» Try it
Would you print all of the entries exactly, please, but without their pictures?

» Available data

+ + + + + + +

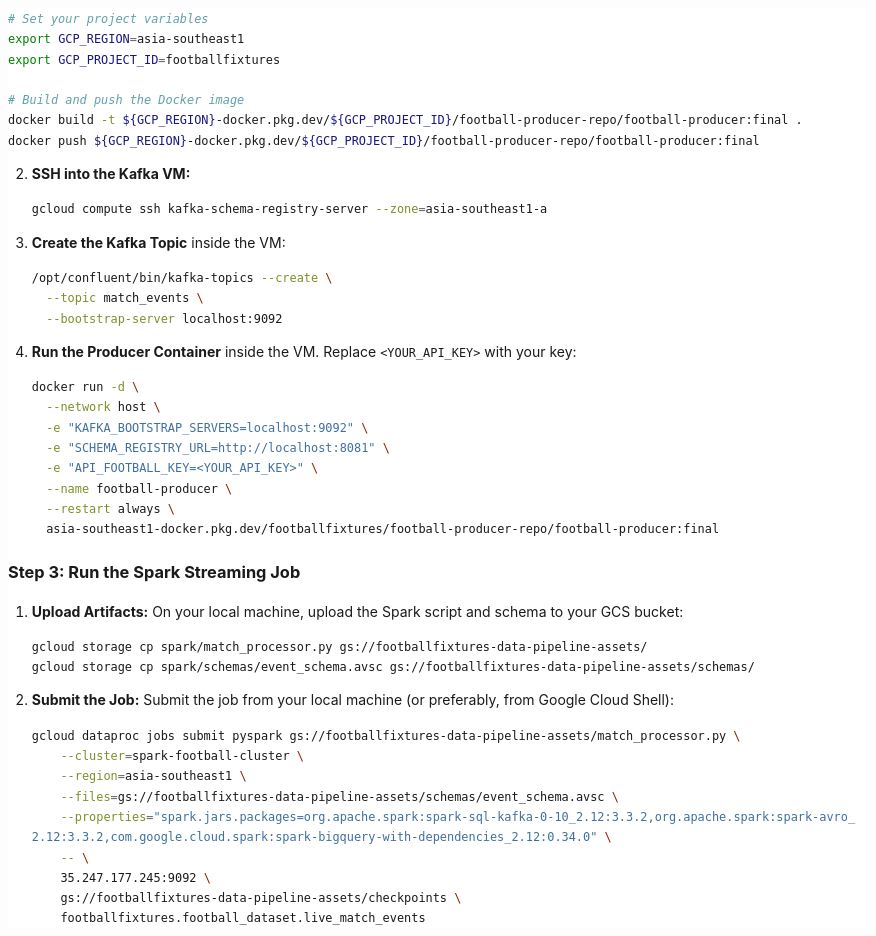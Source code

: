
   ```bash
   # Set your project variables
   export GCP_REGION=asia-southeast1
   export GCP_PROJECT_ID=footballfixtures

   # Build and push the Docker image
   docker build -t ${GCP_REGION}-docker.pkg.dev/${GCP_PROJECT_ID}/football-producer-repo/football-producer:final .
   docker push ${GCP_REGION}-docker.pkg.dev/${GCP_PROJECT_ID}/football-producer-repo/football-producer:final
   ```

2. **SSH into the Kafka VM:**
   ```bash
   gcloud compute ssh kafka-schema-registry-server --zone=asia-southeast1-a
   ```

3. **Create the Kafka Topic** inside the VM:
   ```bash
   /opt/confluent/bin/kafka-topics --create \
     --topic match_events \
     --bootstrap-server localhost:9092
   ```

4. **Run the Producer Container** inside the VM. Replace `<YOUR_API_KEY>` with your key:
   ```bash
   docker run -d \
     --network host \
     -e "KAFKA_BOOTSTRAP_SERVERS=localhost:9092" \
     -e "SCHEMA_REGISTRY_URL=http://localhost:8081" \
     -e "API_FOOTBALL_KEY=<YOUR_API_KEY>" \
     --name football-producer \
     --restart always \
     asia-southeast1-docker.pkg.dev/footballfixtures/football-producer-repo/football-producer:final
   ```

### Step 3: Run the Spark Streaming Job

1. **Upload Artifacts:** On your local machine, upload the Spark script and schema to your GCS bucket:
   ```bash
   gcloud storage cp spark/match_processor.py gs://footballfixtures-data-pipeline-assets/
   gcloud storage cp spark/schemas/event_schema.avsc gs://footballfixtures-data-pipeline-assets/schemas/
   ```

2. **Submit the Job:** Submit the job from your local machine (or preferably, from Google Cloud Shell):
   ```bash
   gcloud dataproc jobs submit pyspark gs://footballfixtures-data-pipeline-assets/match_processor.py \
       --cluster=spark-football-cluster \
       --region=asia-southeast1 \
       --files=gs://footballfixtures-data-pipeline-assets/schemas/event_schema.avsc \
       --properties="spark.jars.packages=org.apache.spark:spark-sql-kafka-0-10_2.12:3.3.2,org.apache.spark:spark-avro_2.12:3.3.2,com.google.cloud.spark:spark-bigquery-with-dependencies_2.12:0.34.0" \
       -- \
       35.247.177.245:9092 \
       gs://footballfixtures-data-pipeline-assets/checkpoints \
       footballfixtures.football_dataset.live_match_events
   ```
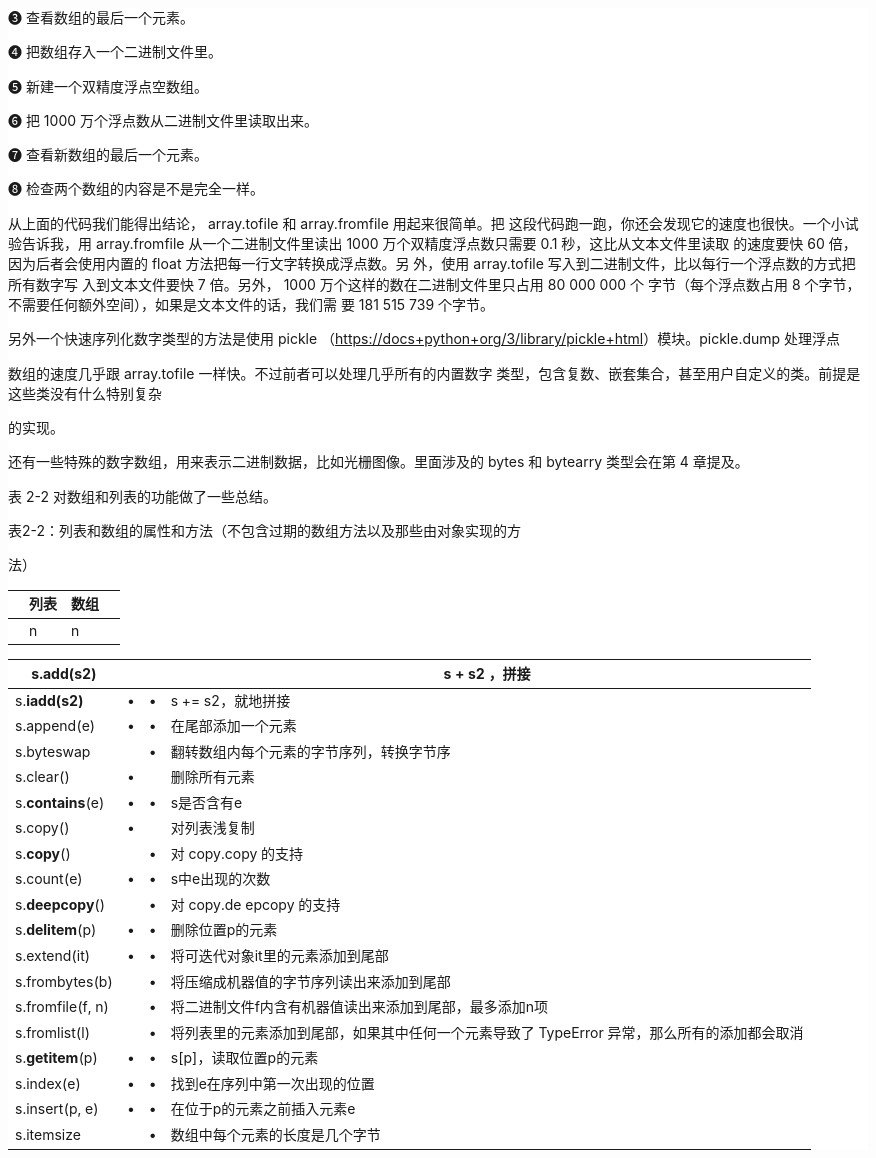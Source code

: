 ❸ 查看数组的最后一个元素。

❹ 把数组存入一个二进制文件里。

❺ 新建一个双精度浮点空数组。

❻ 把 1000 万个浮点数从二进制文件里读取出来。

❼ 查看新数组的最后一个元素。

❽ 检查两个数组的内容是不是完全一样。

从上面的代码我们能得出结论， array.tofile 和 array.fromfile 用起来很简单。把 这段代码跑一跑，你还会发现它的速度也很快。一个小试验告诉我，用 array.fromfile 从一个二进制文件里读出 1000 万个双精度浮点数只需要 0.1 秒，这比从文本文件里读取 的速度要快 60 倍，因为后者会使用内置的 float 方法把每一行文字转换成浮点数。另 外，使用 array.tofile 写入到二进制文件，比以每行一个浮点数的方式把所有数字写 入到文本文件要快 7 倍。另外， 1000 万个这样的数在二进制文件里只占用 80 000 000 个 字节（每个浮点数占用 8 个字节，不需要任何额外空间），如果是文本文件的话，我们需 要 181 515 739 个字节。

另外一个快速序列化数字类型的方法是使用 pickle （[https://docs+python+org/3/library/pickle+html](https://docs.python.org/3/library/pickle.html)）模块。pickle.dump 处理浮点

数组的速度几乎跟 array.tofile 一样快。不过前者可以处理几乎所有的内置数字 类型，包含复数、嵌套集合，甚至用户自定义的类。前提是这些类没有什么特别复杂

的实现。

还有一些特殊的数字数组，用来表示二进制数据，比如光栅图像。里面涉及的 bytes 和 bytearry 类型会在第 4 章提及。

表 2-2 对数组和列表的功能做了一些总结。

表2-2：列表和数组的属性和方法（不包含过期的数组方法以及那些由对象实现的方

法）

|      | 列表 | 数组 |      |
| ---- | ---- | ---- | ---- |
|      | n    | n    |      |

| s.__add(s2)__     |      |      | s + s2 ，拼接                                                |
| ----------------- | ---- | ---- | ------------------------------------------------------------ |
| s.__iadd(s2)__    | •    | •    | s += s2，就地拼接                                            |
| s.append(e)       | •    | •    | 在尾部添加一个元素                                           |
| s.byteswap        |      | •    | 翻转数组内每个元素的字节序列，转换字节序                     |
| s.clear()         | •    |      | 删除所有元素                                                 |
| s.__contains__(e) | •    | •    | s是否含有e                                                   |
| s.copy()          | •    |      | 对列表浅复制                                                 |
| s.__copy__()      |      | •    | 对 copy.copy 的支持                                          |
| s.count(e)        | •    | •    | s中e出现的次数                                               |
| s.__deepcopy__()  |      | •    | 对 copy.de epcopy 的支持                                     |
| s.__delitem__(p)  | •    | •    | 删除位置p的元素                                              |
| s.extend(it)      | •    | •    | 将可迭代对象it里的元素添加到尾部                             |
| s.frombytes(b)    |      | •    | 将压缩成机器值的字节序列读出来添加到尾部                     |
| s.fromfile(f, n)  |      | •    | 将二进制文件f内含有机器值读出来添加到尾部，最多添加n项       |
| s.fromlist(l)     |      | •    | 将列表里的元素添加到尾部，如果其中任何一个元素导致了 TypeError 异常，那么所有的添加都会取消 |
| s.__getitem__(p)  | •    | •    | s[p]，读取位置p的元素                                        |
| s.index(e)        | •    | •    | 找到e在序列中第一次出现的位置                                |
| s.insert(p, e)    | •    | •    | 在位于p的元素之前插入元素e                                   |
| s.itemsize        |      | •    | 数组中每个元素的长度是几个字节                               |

+ + + + + + +

» Result of this exercise
Source code

:
   ```bash
   # Set your project variables
   export GCP_REGION=asia-southeast1
   export GCP_PROJECT_ID=footballfixtures

   # Build and push the Docker image
   docker build -t ${GCP_REGION}-docker.pkg.dev/${GCP_PROJECT_ID}/football-producer-repo/football-producer:final .
   docker push ${GCP_REGION}-docker.pkg.dev/${GCP_PROJECT_ID}/football-producer-repo/football-producer:final
   ```

2. **SSH into the Kafka VM:**
   ```bash
   gcloud compute ssh kafka-schema-registry-server --zone=asia-southeast1-a
   ```

3. **Create the Kafka Topic** inside the VM:
   ```bash
   /opt/confluent/bin/kafka-topics --create \
     --topic match_events \
     --bootstrap-server localhost:9092
   ```

4. **Run the Producer Container** inside the VM. Replace `<YOUR_API_KEY>` with your key:
   ```bash
   docker run -d \
     --network host \
     -e "KAFKA_BOOTSTRAP_SERVERS=localhost:9092" \
     -e "SCHEMA_REGISTRY_URL=http://localhost:8081" \
     -e "API_FOOTBALL_KEY=<YOUR_API_KEY>" \
     --name football-producer \
     --restart always \
     asia-southeast1-docker.pkg.dev/footballfixtures/football-producer-repo/football-producer:final
   ```

### Step 3: Run the Spark Streaming Job

1. **Upload Artifacts:** On your local machine, upload the Spark script and schema to your GCS bucket:
   ```bash
   gcloud storage cp spark/match_processor.py gs://footballfixtures-data-pipeline-assets/
   gcloud storage cp spark/schemas/event_schema.avsc gs://footballfixtures-data-pipeline-assets/schemas/
   ```

2. **Submit the Job:** Submit the job from your local machine (or preferably, from Google Cloud Shell):
   ```bash
   gcloud dataproc jobs submit pyspark gs://footballfixtures-data-pipeline-assets/match_processor.py \
       --cluster=spark-football-cluster \
       --region=asia-southeast1 \
       --files=gs://footballfixtures-data-pipeline-assets/schemas/event_schema.avsc \
       --properties="spark.jars.packages=org.apache.spark:spark-sql-kafka-0-10_2.12:3.3.2,org.apache.spark:spark-avro_2.12:3.3.2,com.google.cloud.spark:spark-bigquery-with-dependencies_2.12:0.34.0" \
       -- \
       35.247.177.245:9092 \
       gs://footballfixtures-data-pipeline-assets/checkpoints \
       footballfixtures.football_dataset.live_match_events
   ```
Source code

: ❸ 查看数组的最后一个元素。

❹ 把数组存入一个二进制文件里。

❺ 新建一个双精度浮点空数组。

❻ 把 1000 万个浮点数从二进制文件里读取出来。

❼ 查看新数组的最后一个元素。

❽ 检查两个数组的内容是不是完全一样。

从上面的代码我们能得出结论， array.tofile 和 array.fromfile 用起来很简单。把 这段代码跑一跑，你还会发现它的速度也很快。一个小试验告诉我，用 array.fromfile 从一个二进制文件里读出 1000 万个双精度浮点数只需要 0.1 秒，这比从文本文件里读取 的速度要快 60 倍，因为后者会使用内置的 float 方法把每一行文字转换成浮点数。另 外，使用 array.tofile 写入到二进制文件，比以每行一个浮点数的方式把所有数字写 入到文本文件要快 7 倍。另外， 1000 万个这样的数在二进制文件里只占用 80 000 000 个 字节（每个浮点数占用 8 个字节，不需要任何额外空间），如果是文本文件的话，我们需 要 181 515 739 个字节。

另外一个快速序列化数字类型的方法是使用 pickle （[https://docs+python+org/3/library/pickle+html](https://docs.python.org/3/library/pickle.html)）模块。pickle.dump 处理浮点

数组的速度几乎跟 array.tofile 一样快。不过前者可以处理几乎所有的内置数字 类型，包含复数、嵌套集合，甚至用户自定义的类。前提是这些类没有什么特别复杂

的实现。

还有一些特殊的数字数组，用来表示二进制数据，比如光栅图像。里面涉及的 bytes 和 bytearry 类型会在第 4 章提及。

表 2-2 对数组和列表的功能做了一些总结。

表2-2：列表和数组的属性和方法（不包含过期的数组方法以及那些由对象实现的方

法）

|      | 列表 | 数组 |      |
| ---- | ---- | ---- | ---- |
|      | n    | n    |      |

| s.__add(s2)__     |      |      | s + s2 ，拼接                                                |
| ----------------- | ---- | ---- | ------------------------------------------------------------ |
| s.__iadd(s2)__    | •    | •    | s += s2，就地拼接                                            |
| s.append(e)       | •    | •    | 在尾部添加一个元素                                           |
| s.byteswap        |      | •    | 翻转数组内每个元素的字节序列，转换字节序                     |
| s.clear()         | •    |      | 删除所有元素                                                 |
| s.__contains__(e) | •    | •    | s是否含有e                                                   |
| s.copy()          | •    |      | 对列表浅复制                                                 |
| s.__copy__()      |      | •    | 对 copy.copy 的支持                                          |
| s.count(e)        | •    | •    | s中e出现的次数                                               |
| s.__deepcopy__()  |      | •    | 对 copy.de epcopy 的支持                                     |
| s.__delitem__(p)  | •    | •    | 删除位置p的元素                                              |
| s.extend(it)      | •    | •    | 将可迭代对象it里的元素添加到尾部                             |
| s.frombytes(b)    |      | •    | 将压缩成机器值的字节序列读出来添加到尾部                     |
| s.fromfile(f, n)  |      | •    | 将二进制文件f内含有机器值读出来添加到尾部，最多添加n项       |
| s.fromlist(l)     |      | •    | 将列表里的元素添加到尾部，如果其中任何一个元素导致了 TypeError 异常，那么所有的添加都会取消 |
| s.__getitem__(p)  | •    | •    | s[p]，读取位置p的元素                                        |
| s.index(e)        | •    | •    | 找到e在序列中第一次出现的位置                                |
| s.insert(p, e)    | •    | •    | 在位于p的元素之前插入元素e                                   |
| s.itemsize        |      | •    | 数组中每个元素的长度是几个字节                               |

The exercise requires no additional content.